ING France veut repartir de l’avant dans la banque de détail
A l’été 2015, ING Direct était la première banque en ligne française à revendiquer un million de clients particuliers. Depuis, leur nombre serait resté «stable», alors que Boursorama a atteint à son tour la barre du million ce mois-ci. Le site cBanque évoque, lui, une baisse de 2% en 2016.
«Nous disposons désormais d’une base stable pour développer des relations durables. Nous voulons passer du volume à la ‘value’», a déclaré vendredi lors d’un point presse Karien van Gennip, directeur général d’ING Bank France, qui regroupe ING Direct et le wholesale banking (banque de financement). Ce changement de stratégie a conduit l’an dernier à la facturation du compte courant. «Certains clients ont augmenté leurs épargne ou leurs versements mensuels pour ne pas payer, d’autres payent 5 euros par mois pour avoir une carte Gold. Nous avons aussi perdu des clients qui étaient moins intéressants pour nous», assure la dirigeante. ING Direct totaliserait 320.000 comptes courants, mais ne précise pas la part de comptes principaux (domiciliation des revenus).

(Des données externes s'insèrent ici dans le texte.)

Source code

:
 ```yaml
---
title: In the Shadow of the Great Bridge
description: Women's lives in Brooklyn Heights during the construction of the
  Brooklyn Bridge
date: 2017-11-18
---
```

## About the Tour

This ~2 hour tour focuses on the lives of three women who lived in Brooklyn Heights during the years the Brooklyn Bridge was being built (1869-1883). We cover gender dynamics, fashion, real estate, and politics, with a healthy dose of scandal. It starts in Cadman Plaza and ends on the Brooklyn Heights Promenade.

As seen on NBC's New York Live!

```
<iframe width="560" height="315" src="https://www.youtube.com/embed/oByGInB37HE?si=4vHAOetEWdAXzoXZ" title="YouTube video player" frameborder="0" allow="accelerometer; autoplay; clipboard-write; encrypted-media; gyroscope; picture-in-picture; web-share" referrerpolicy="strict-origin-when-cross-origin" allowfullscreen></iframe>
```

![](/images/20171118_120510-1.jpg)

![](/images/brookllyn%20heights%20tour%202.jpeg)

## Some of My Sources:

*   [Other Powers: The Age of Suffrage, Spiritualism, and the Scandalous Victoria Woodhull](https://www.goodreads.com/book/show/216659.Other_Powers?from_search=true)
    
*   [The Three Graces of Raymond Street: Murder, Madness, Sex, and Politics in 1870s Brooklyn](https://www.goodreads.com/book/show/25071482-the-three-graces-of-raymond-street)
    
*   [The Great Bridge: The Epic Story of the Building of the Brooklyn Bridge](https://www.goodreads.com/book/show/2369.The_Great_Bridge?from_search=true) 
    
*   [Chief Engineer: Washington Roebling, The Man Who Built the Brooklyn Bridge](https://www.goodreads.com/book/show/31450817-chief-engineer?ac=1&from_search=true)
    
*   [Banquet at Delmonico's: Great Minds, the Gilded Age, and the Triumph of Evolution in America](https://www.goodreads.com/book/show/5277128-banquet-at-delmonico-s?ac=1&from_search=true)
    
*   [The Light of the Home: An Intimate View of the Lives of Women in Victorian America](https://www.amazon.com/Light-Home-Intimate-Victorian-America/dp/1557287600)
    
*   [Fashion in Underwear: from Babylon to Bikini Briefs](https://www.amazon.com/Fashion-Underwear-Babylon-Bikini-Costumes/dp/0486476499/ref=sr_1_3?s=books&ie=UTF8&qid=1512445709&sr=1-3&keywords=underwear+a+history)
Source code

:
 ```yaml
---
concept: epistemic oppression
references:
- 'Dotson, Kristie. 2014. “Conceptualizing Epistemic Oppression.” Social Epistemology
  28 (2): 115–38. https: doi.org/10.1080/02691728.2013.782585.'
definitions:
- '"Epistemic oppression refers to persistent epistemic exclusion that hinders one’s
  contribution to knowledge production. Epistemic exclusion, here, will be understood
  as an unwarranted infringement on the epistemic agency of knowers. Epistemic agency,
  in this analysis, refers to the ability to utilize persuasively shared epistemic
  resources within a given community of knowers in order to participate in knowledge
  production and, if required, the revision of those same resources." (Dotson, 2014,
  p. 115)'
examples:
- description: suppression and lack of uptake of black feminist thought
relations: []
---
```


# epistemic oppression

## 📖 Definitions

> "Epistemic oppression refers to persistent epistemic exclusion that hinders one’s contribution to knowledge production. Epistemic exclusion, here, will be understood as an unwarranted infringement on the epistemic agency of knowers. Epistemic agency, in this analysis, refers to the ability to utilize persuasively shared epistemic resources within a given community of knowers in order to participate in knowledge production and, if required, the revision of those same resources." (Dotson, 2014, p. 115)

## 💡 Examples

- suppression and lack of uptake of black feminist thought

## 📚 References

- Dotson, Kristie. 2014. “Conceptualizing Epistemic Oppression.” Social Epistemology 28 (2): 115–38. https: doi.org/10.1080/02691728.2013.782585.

Après sa pause de 2016, la banque vise «50.000 clients principaux nets en 2017», indique Karien van Gennip. Alors qu’ING France se réorganise, en regroupant notamment ses deux centres d’appels et en supprimant 40 postes en net sur 615, la succursale veut profiter de l’entrée en vigueur, le 6 février, des nouvelles règles sur la mobilité bancaire de la loi Macron. L’inventeur du «livret épargne orange» juge aussi l’arrivée d’Orange Bank comme une «opportunité pour développer le marché en ligne», très minoritaire en France. L’offensive de l’opérateur télécoms pousse néanmoins ING Direct à relancer une campagne de publicité et à étoffer son offre. La banque va bientôt proposer du crédit à la consommation et rénover son offre de parrainage et de primes. Après avoir «testé» le crédit immobilier en ligne depuis avril 2015, elle va passer par des courtiers pour augmenter sa production. ING Direct ne dévoile pas ses objectifs pour cet outil de conquête traditionnel des banques en dur, mais dispose de vastes ressources.

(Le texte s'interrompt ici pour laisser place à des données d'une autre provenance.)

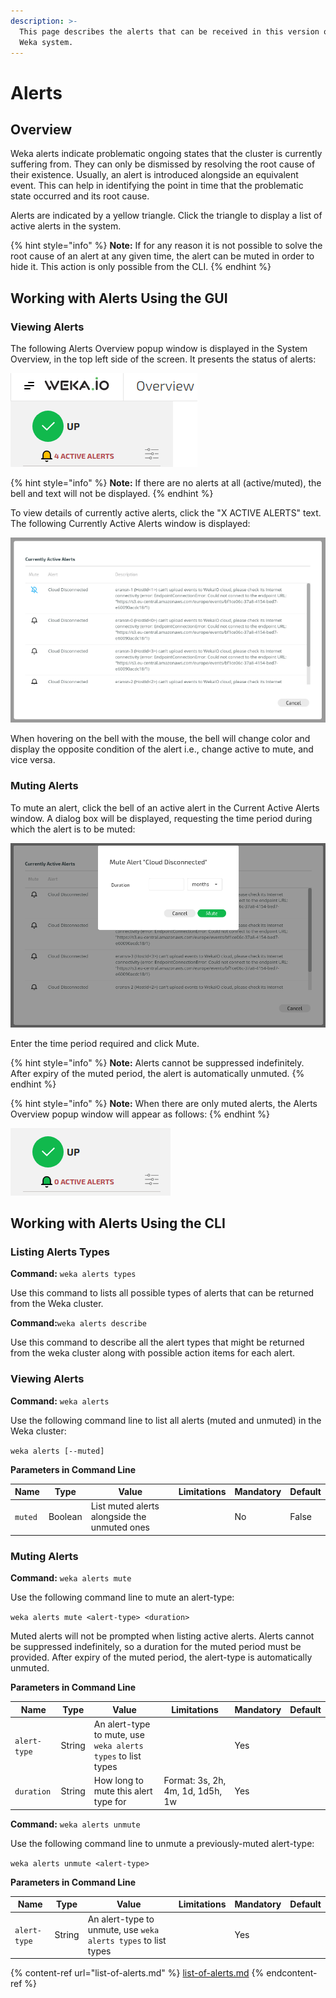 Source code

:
 ```yaml
---
description: >-
  This page describes the alerts that can be received in this version of the
  Weka system.
---
```


# Alerts

## Overview

Weka alerts indicate problematic ongoing states that the cluster is currently suffering from. They can only be dismissed by resolving the root cause of their existence. Usually, an alert is introduced alongside an equivalent event. This can help in identifying the point in time that the problematic state occurred and its root cause.

Alerts are indicated by a yellow triangle. Click the triangle to display a list of active alerts in the system.

{% hint style="info" %}
**Note:** If for any reason it is not possible to solve the root cause of an alert at any given time, the alert can be muted in order to hide it. This action is only possible from the CLI.
{% endhint %}

## Working with Alerts Using the GUI

### Viewing Alerts

The following Alerts Overview popup window is displayed in the System Overview, in the top left side of the screen. It presents the status of alerts:

![](<../../.gitbook/assets/Alerts 1.png>)

{% hint style="info" %}
**Note:** If there are no alerts at all (active/muted), the bell and text will not be displayed.
{% endhint %}

To view details of currently active alerts, click the "X ACTIVE ALERTS" text. The following Currently Active Alerts window is displayed:

![](<../../.gitbook/assets/Currently Active Alerts 1.png>)

When hovering on the bell with the mouse, the bell will change color and display the opposite condition of the alert i.e., change active to mute, and vice versa.

### Muting Alerts

To mute an alert, click the bell of an active alert in the Current Active Alerts window. A dialog box will be displayed, requesting the time period during which the alert is to be muted:

![](<../../.gitbook/assets/Currently Active Alerts 3.png>)

Enter the time period required and click Mute.

{% hint style="info" %}
**Note:** Alerts cannot be suppressed indefinitely. After expiry of the muted period, the alert is automatically unmuted.
{% endhint %}

{% hint style="info" %}
**Note:** When there are only muted alerts, the Alerts Overview popup window will appear as follows:
{% endhint %}

![](<../../.gitbook/assets/Alerts 2 (1).png>)

## Working with Alerts Using the CLI

### **Listing Alerts Types**

**Command:** `weka alerts types`

Use this command to lists all possible types of alerts that can be returned from the Weka cluster.

**Command:**`weka alerts describe`

Use this command to describe all the alert types that might be returned from the weka cluster along with possible action items for each alert.

### **Viewing Alerts**

**Command:** `weka alerts`

Use the following command line to list all alerts (muted and unmuted) in the Weka cluster:

`weka alerts [--muted]`

**Parameters in Command Line**

| Name    | Type    | Value                                        | Limitations | Mandatory | Default |
| ------- | ------- | -------------------------------------------- | ----------- | --------- | ------- |
| `muted` | Boolean | List muted alerts alongside the unmuted ones |             | No        | False   |

### **Muting Alerts**

**Command:** `weka alerts mute`

Use the following command line to mute an alert-type:

`weka alerts mute <alert-type> <duration>`

Muted alerts will not be prompted when listing active alerts. Alerts cannot be suppressed indefinitely, so a duration for the muted period must be provided. After expiry of the muted period, the alert-type is automatically unmuted.

**Parameters in Command Line**

| Name         | Type   | Value                                                        | Limitations                      | Mandatory | Default |
| ------------ | ------ | ------------------------------------------------------------ | -------------------------------- | --------- | ------- |
| `alert-type` | String | An alert-type to mute, use `weka alerts types` to list types |                                  | Yes       |         |
| `duration`   | String | How long to mute this alert type for                         | Format: 3s, 2h, 4m, 1d, 1d5h, 1w | Yes       |         |

**Command:** `weka alerts unmute`

Use the following command line to unmute a previously-muted alert-type:

`weka alerts unmute <alert-type>`

**Parameters in Command Line**

| Name         | Type   | Value                                                          | Limitations | Mandatory | Default |
| ------------ | ------ | -------------------------------------------------------------- | ----------- | --------- | ------- |
| `alert-type` | String | An alert-type to unmute, use `weka alerts types` to list types |             | Yes       |         |

{% content-ref url="list-of-alerts.md" %}
[list-of-alerts.md](list-of-alerts.md)
{% endcontent-ref %}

La baisse des taux a toutefois fait reculer ses encours d’épargne bilantielle, passés depuis 2013 de 10 milliards d’euros à 9 milliards environ. En parallèle, les encours de crédits aux entreprises et pour le financement de projets ont crû de 3 à 7 milliards d’euros. ING France vise un stock de prêts corporates de 10 milliards en 2020 pour porter son ratio de prêts sur dépôts de 70-80% à 100%.